Chesterfield is one of the grimiest and most hideous of towns on the borders of Derbyshire and Yorkshire. My pupil was a slack, good-for-nothing, over-affluent, overgrown youth who had to pass in English, knowing none. His father, who was a colliery owner, happened also to be a Director of Education for the county, and was anxious to know what education really meant.
He had read Huxley, Spencer and Darwin, and no one else. I asked him to come along and join his son and the three of us went through the history of English literature from Shakespeare to the present day. The father was really interested, the son frankly bored. In mathematics the boy knew far more than I did, but he could not frame an English sentence for any money. Neither could he see the use of poetry, drama, novel or essay.

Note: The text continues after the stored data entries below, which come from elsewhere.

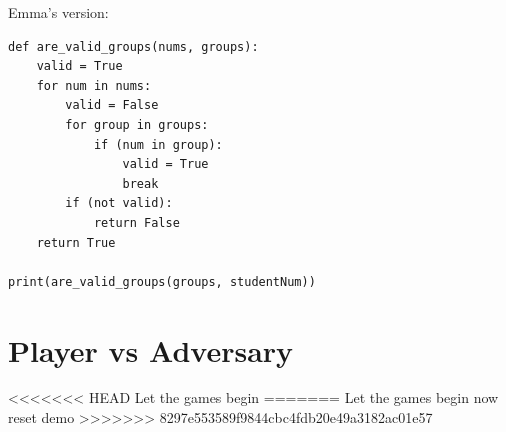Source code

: \documentclass[twocolumn, 10pt]{article}
\begin{document}
Emma's version:

\footnotesize
\begin{verbatim}
def are_valid_groups(nums, groups):
    valid = True
    for num in nums:
        valid = False
        for group in groups:
            if (num in group): 
                valid = True
                break
        if (not valid):
            return False
    return True

print(are_valid_groups(groups, studentNum))
\end{verbatim}
\normalsize

\section{Player vs Adversary}
<<<<<<< HEAD
Let the games begin
=======
Let the games begin now reset demo
>>>>>>> 8297e553589f9844cbc4fdb20e49a3182ac01e57
\end{document}
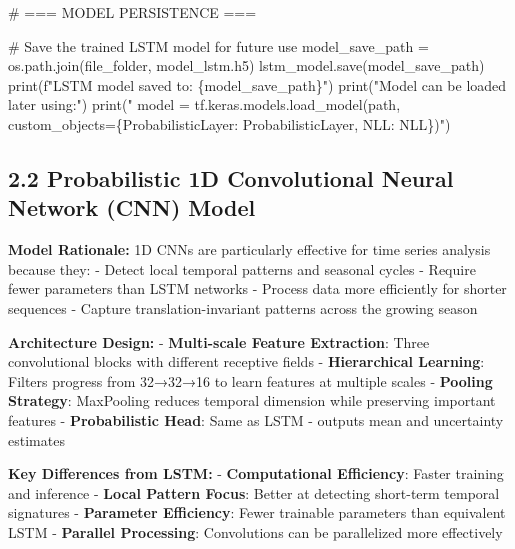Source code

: \documentclass[
  letterpaper,
  DIV=11,
  numbers=noendperiod]{scrreprt}
\newenvironment{Shaded}{\begin{snugshade}}{\end{snugshade}}
\newcommand{\BuiltInTok}[1]{\textcolor[rgb]{0.00,0.23,0.31}{#1}}
\newcommand{\CommentTok}[1]{\textcolor[rgb]{0.37,0.37,0.37}{#1}}
\newcommand{\NormalTok}[1]{\textcolor[rgb]{0.00,0.23,0.31}{#1}}
\newcommand{\OperatorTok}[1]{\textcolor[rgb]{0.37,0.37,0.37}{#1}}
\newcommand{\SpecialCharTok}[1]{\textcolor[rgb]{0.37,0.37,0.37}{#1}}
\newcommand{\SpecialStringTok}[1]{\textcolor[rgb]{0.13,0.47,0.30}{#1}}
\newcommand{\StringTok}[1]{\textcolor[rgb]{0.13,0.47,0.30}{#1}}
\begin{document}
\begin{Shaded}
\begin{Highlighting}[]
\CommentTok{\# === MODEL PERSISTENCE ===}

\CommentTok{\# Save the trained LSTM model for future use}
\NormalTok{model\_save\_path }\OperatorTok{=}\NormalTok{ os.path.join(file\_folder, }\StringTok{\textquotesingle{}model\_lstm.h5\textquotesingle{}}\NormalTok{)}
\NormalTok{lstm\_model.save(model\_save\_path)}
\BuiltInTok{print}\NormalTok{(}\SpecialStringTok{f"LSTM model saved to: }\SpecialCharTok{\{}\NormalTok{model\_save\_path}\SpecialCharTok{\}}\SpecialStringTok{"}\NormalTok{)}
\BuiltInTok{print}\NormalTok{(}\StringTok{"Model can be loaded later using:"}\NormalTok{)}
\BuiltInTok{print}\NormalTok{(}\StringTok{"  model = tf.keras.models.load\_model(path, custom\_objects=\{\textquotesingle{}ProbabilisticLayer\textquotesingle{}: ProbabilisticLayer, \textquotesingle{}NLL\textquotesingle{}: NLL\})"}\NormalTok{)}
\end{Highlighting}
\end{Shaded}

\subsection{2.2 Probabilistic 1D Convolutional Neural Network (CNN)
Model}\label{probabilistic-1d-convolutional-neural-network-cnn-model}

\textbf{Model Rationale:} 1D CNNs are particularly effective for time
series analysis because they: - Detect local temporal patterns and
seasonal cycles - Require fewer parameters than LSTM networks - Process
data more efficiently for shorter sequences - Capture
translation-invariant patterns across the growing season

\textbf{Architecture Design:} - \textbf{Multi-scale Feature Extraction}:
Three convolutional blocks with different receptive fields -
\textbf{Hierarchical Learning}: Filters progress from 32→32→16 to learn
features at multiple scales - \textbf{Pooling Strategy}: MaxPooling
reduces temporal dimension while preserving important features -
\textbf{Probabilistic Head}: Same as LSTM - outputs mean and uncertainty
estimates

\textbf{Key Differences from LSTM:} - \textbf{Computational Efficiency}:
Faster training and inference - \textbf{Local Pattern Focus}: Better at
detecting short-term temporal signatures - \textbf{Parameter
Efficiency}: Fewer trainable parameters than equivalent LSTM -
\textbf{Parallel Processing}: Convolutions can be parallelized more
effectively
\end{document}
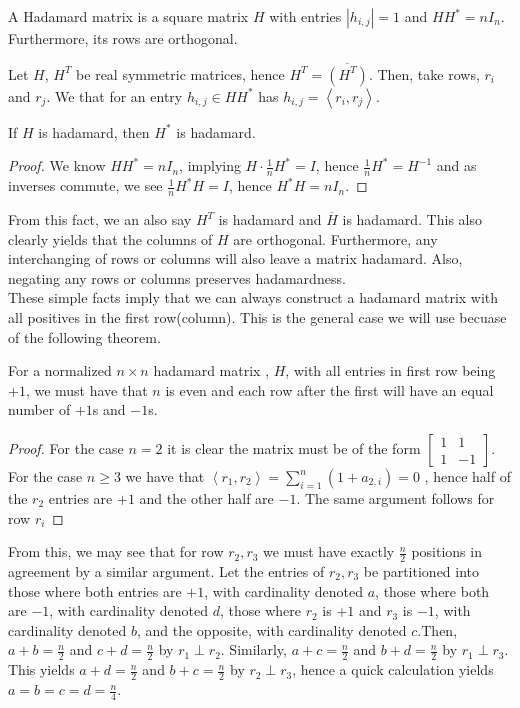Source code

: \begin{recall}
	A Hadamard matrix is a square matrix \(H\) with entries \(\left|h_{i, j} \right| = 1\) and \(HH^{*} = nI_{n}\). Furthermore, its rows are orthogonal.
\end{recall}

Let \(H\), \(H^{T}\) be real symmetric matrices, hence \(H^{T} = \overline{ \left( H^{T} \right)} \). Then, take rows, \(r_{i}\) and \(r_{j}\). We that for an entry \(h_{i, j} \in H H^{*}\) has \(h_{i, j} = \left<r_{i}, r_{j} \right> \).\\
\begin{proposition}
	If \(H\) is hadamard, then \(H^{*}\) is hadamard.
\end{proposition}
\begin{proof}
	We know \(HH^{*} = nI_{n}\), implying \(H \cdot \frac{1}{n}H^{*} = I\), hence \(\frac{1}{n}H^{*} = H^{-1}\) and as inverses commute, we see \(\frac{1}{n}H^{*}H = I\), hence \(H^{*}H= nI_{n}\).
\end{proof}
From this fact, we an also say \(H^{T}\) is hadamard and \(\overline{H}\) is hadamard. This also clearly yields that the columns of \(H\) are orthogonal. Furthermore, any interchanging of rows or columns will also leave a matrix hadamard. Also, negating any rows or columns preserves hadamardness.\\
These simple facts imply that we can always construct a hadamard matrix with all positives in the first row(column). This is the general case we will use becuase of the following theorem.
\begin{proposition}
	For a normalized \(n \times n\) hadamard matrix , \(H\), with all entries in first row being \(+1\), we must have that \(n\) is even and each row after the first will have an equal number of \(+1\)s and \(-1\)s.
\end{proposition}
\begin{proof}
	For the case \(n = 2\) it is clear the matrix must be of the form \(\begin{bmatrix} 1&1\\1&-1 \end{bmatrix} \). For the case \(n\ge 3\) we have that \(\left<r_1, r_2 \right> = \sum_{i= 1}^{n} (1 + a_{2, i}) = 0\)  , hence half  of the \(r_2\) entries are \(+1\) and the other half are \(-1\). The same argument follows for row \(r_{i}\)
\end{proof}
From this, we may see that for row \(r_2, r_3\) we must have exactly \(\frac{n}{2}\) positions in agreement by a similar argument. Let the entries of \(r_2, r_3\) be partitioned into those where both entries are \(+1\), with cardinality denoted \(a\), those where both are \(-1\), with cardinality denoted \(d\), those where \(r_2\) is \(+1\) and \(r_3\) is \(-1\), with cardinality denoted \(b\), and the opposite, with cardinality denoted \(c\).Then, \(a + b = \frac{n}{2}\) and  \(c+d = \frac{n}{2}\) by \(r_1 \perp r_2\). Similarly,  \(a+c = \frac{n}{2}\) and \(b+d = \frac{n}{2}\) by \(r_1 \perp r_3\). This yields \(a + d = \frac{n}{2}\) and \(b+c = \frac{n}{2}\) by \(r_2 \perp r_3\), hence a quick calculation yields \(a=b=c=d=\frac{n}{4}\).\\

I was taken to the Corporation Baths, I was motored all over the place, I encountered some of the rudest people I have ever met in my life, and I was thoroughly miserable for ten whole days in a house which "stank" of money and where everything was uncomfortable and wrong. Work was the only relief. The abjectness of the shops and the people's faces threatened to drive me mad, so great was the contrast between Chesterfield and my Devon home. How any one could live for choice in an ugly misbegotten place like this I can't think. It seemed to me to invite crime or at least criminal thoughts. The meals were one long unendurable agony: high tea of pine-apple, blancmange and tinned salmon at 5.45, 7.30 or 8.45, according as "the master" returned from work. I went hungry most days. After a day I found myself studying this new type closely: the father collects the most evil oil-paintings and the most exquisite old oak furniture. They have a pigsty in the front garden, which occupies their spare hours. The old man is deeply religious, very methodical, Liberal in politics, very quiet, very anxious not to spend money, as honest as the day, fond of power and passionately devoted to his son. He keeps a journal containing a list of all the books he reads and his opinions of them.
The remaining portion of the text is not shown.